**TASK DETAILS**
Read the records below and copy each line that contains "xSubMax".

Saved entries
↓↓↓

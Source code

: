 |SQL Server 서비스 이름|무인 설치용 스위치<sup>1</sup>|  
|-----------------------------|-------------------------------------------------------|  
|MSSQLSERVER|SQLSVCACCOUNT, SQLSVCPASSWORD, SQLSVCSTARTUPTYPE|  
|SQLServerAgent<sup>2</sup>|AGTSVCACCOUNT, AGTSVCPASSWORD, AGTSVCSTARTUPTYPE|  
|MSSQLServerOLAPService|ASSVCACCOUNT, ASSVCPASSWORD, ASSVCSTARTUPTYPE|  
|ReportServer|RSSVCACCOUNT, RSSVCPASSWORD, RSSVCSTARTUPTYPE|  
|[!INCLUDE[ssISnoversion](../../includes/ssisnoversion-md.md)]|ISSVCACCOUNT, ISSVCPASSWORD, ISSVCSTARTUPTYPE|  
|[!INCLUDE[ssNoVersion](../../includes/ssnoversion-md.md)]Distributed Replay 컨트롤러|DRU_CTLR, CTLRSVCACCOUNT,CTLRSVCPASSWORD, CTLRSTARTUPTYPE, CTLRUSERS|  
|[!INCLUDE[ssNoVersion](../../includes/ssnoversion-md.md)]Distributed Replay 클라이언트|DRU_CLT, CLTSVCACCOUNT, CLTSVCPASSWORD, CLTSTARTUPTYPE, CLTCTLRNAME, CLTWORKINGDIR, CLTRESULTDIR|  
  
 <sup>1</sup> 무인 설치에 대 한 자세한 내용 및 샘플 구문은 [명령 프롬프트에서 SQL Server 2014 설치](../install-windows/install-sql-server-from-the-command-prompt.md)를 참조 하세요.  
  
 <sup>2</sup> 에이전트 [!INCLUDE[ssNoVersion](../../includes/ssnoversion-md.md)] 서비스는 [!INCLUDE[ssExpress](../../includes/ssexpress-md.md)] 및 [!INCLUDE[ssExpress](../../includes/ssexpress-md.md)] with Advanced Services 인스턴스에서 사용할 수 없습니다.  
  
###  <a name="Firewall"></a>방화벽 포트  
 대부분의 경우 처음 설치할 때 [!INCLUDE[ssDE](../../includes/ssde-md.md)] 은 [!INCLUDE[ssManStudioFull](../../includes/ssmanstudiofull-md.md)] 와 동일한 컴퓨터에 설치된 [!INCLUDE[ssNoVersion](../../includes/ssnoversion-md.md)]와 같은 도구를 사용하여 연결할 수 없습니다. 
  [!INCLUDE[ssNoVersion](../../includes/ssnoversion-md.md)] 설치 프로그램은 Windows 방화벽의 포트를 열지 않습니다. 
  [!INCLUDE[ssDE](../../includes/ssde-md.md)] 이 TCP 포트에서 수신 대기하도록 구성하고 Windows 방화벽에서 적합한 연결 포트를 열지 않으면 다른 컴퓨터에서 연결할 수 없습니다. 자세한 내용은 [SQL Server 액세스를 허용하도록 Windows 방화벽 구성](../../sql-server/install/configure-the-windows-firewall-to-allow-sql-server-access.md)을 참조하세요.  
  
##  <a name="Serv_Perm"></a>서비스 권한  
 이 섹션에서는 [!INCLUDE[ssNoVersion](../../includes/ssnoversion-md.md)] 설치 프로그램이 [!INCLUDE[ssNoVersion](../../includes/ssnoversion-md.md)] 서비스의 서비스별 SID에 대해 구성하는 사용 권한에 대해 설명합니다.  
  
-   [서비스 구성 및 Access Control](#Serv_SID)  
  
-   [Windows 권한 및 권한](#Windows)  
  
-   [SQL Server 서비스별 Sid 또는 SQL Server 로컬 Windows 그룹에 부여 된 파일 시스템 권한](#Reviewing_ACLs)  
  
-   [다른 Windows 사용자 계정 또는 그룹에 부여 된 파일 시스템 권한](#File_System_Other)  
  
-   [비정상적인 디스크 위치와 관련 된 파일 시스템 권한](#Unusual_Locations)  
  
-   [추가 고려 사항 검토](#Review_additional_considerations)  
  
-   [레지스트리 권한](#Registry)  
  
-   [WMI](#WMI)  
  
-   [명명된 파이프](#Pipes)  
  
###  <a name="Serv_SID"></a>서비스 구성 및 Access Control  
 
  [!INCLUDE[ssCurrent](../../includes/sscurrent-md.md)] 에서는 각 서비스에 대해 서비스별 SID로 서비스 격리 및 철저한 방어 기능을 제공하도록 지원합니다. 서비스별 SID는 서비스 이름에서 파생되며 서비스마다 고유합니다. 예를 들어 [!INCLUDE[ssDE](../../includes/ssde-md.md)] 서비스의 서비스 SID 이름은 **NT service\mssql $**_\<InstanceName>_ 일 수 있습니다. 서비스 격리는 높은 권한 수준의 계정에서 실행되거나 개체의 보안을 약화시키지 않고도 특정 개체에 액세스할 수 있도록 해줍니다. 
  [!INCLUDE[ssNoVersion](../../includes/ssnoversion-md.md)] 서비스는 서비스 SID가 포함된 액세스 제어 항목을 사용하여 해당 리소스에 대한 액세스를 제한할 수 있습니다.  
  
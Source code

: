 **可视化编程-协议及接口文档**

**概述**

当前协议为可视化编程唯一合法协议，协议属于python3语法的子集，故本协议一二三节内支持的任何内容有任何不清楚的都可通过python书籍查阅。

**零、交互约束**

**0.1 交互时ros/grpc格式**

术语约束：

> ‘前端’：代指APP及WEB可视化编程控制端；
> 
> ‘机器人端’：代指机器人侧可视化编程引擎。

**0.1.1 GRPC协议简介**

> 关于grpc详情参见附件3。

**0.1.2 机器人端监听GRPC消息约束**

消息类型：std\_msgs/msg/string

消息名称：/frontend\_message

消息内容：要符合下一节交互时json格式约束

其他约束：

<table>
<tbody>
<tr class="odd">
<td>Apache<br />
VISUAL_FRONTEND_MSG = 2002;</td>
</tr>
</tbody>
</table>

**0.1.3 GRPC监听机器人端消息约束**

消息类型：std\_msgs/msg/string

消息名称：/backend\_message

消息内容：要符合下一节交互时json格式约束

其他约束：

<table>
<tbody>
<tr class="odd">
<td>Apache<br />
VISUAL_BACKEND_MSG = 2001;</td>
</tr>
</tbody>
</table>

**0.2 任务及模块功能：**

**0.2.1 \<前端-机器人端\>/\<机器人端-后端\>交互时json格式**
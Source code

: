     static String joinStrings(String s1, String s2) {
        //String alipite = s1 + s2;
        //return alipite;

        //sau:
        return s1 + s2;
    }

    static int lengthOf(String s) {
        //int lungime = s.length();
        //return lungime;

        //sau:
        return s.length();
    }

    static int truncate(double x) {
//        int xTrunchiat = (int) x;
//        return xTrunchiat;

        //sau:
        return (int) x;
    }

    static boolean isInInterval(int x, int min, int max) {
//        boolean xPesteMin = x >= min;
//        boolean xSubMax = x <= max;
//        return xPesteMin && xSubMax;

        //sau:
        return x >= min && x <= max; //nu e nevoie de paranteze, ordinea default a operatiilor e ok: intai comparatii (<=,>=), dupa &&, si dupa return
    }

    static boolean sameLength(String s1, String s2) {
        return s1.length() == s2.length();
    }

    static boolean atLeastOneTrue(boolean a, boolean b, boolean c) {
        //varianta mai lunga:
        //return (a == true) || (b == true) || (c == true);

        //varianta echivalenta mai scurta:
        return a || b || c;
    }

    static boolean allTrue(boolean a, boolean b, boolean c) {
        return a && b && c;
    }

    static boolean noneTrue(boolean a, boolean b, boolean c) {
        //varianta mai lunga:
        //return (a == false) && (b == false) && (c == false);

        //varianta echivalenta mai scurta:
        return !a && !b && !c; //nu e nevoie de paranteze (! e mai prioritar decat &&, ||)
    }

↑↑↑

**OUTPUT BELOW**
//        boolean xSubMax = x <= max;
//        return xPesteMin && xSubMax;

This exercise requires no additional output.